In the entries below, tally the lines that contain the string "gradient", then state that number alone.

== Segment start ==

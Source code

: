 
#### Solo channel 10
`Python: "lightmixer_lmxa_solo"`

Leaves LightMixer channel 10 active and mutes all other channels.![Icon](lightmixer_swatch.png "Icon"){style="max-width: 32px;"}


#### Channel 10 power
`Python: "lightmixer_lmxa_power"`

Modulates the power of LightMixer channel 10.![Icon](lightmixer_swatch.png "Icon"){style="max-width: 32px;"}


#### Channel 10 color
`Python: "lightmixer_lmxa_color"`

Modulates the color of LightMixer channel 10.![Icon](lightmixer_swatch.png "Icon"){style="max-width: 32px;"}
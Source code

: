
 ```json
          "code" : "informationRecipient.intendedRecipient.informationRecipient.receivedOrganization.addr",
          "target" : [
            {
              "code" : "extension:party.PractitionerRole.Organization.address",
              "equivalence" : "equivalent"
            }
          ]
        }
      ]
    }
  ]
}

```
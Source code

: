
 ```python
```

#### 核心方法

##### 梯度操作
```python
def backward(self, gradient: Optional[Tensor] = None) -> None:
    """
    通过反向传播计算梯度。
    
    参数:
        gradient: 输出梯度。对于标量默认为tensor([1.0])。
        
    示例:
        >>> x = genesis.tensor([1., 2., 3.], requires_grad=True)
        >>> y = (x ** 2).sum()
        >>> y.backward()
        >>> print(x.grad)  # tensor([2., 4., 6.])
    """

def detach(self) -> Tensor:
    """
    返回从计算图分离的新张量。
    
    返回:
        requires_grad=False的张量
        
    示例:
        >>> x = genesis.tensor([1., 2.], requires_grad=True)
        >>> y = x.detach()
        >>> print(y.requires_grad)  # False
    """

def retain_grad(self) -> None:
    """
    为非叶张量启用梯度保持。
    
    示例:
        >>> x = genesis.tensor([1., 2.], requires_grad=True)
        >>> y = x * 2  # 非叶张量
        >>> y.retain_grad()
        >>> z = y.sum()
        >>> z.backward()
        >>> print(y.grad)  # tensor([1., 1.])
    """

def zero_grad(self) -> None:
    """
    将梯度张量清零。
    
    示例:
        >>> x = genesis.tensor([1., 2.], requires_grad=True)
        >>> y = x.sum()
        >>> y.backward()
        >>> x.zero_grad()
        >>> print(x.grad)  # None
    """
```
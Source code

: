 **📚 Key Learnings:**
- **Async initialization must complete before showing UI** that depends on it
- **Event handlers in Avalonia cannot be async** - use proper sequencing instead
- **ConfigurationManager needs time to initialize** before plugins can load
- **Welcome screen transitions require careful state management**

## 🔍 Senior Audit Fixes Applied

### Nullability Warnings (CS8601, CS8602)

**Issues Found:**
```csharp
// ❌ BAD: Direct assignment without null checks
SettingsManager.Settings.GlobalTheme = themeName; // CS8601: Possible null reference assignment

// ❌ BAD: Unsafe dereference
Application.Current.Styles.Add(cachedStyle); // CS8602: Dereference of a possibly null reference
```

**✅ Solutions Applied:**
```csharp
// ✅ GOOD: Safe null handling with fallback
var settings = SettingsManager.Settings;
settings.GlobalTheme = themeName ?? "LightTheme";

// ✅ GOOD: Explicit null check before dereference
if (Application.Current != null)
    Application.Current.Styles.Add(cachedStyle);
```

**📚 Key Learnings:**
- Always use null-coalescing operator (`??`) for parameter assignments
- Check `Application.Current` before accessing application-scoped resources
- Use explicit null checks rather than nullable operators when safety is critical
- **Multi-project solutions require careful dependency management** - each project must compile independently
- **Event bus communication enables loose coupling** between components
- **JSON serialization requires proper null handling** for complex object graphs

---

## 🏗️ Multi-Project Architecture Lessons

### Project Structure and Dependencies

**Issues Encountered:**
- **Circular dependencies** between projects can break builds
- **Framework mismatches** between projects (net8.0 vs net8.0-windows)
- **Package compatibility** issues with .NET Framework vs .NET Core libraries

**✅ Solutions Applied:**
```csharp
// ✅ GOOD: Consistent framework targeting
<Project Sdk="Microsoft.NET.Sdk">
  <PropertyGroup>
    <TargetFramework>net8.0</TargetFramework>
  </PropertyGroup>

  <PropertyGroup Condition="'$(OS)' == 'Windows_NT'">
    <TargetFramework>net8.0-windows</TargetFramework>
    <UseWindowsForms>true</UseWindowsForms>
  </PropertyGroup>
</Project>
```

== Segment end ==

* _Output_
2